AIM OF THE TASK ▸
An exact transcription is needed, starting with the line that contains "y usando el" and ending with the last line of the records.

══════════════════════════════

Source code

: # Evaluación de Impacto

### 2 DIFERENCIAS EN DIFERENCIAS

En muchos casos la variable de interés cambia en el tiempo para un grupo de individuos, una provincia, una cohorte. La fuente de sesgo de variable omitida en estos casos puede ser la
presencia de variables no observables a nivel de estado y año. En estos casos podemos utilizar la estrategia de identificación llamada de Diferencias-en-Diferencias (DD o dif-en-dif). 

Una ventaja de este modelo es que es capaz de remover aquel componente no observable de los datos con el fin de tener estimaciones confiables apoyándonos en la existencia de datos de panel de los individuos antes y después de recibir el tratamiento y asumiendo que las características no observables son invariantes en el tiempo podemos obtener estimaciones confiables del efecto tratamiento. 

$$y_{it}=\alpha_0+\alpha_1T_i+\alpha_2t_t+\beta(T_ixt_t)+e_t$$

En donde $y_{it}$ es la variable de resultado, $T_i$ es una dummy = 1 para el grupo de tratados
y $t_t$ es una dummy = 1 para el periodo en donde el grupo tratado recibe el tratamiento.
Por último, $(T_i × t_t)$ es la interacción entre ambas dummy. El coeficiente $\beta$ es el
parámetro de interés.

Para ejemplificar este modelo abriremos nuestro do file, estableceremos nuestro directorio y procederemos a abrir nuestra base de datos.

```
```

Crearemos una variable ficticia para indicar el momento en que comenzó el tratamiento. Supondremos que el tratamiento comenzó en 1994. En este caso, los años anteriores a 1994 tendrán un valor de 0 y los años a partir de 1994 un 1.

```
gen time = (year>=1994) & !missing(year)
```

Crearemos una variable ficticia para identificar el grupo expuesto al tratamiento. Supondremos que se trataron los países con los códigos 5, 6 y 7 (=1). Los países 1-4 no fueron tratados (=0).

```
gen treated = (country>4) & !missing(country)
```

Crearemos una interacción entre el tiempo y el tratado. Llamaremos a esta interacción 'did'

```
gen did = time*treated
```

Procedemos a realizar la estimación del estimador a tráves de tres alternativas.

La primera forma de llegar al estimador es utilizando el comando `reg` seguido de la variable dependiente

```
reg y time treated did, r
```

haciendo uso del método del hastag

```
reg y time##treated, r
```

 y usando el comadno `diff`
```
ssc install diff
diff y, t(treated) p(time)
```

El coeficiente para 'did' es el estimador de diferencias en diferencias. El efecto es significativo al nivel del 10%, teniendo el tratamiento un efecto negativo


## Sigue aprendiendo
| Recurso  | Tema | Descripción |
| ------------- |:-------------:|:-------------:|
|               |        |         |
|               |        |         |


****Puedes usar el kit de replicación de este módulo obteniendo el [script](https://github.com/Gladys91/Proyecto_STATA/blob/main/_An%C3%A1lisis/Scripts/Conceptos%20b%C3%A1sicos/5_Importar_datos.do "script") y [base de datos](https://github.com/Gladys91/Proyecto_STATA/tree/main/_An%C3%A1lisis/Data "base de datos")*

══════════════════════════════

RESULT BELOW ▸
 y usando el comadno `diff`
```
ssc install diff
diff y, t(treated) p(time)
```

El coeficiente para 'did' es el estimador de diferencias en diferencias. El efecto es significativo al nivel del 10%, teniendo el tratamiento un efecto negativo


## Sigue aprendiendo
| Recurso  | Tema | Descripción |
| ------------- |:-------------:|:-------------:|
|               |        |         |
|               |        |         |


****Puedes usar el kit de replicación de este módulo obteniendo el [script](https://github.com/Gladys91/Proyecto_STATA/blob/main/_An%C3%A1lisis/Scripts/Conceptos%20b%C3%A1sicos/5_Importar_datos.do "script") y [base de datos](https://github.com/Gladys91/Proyecto_STATA/tree/main/_An%C3%A1lisis/Data "base de datos")*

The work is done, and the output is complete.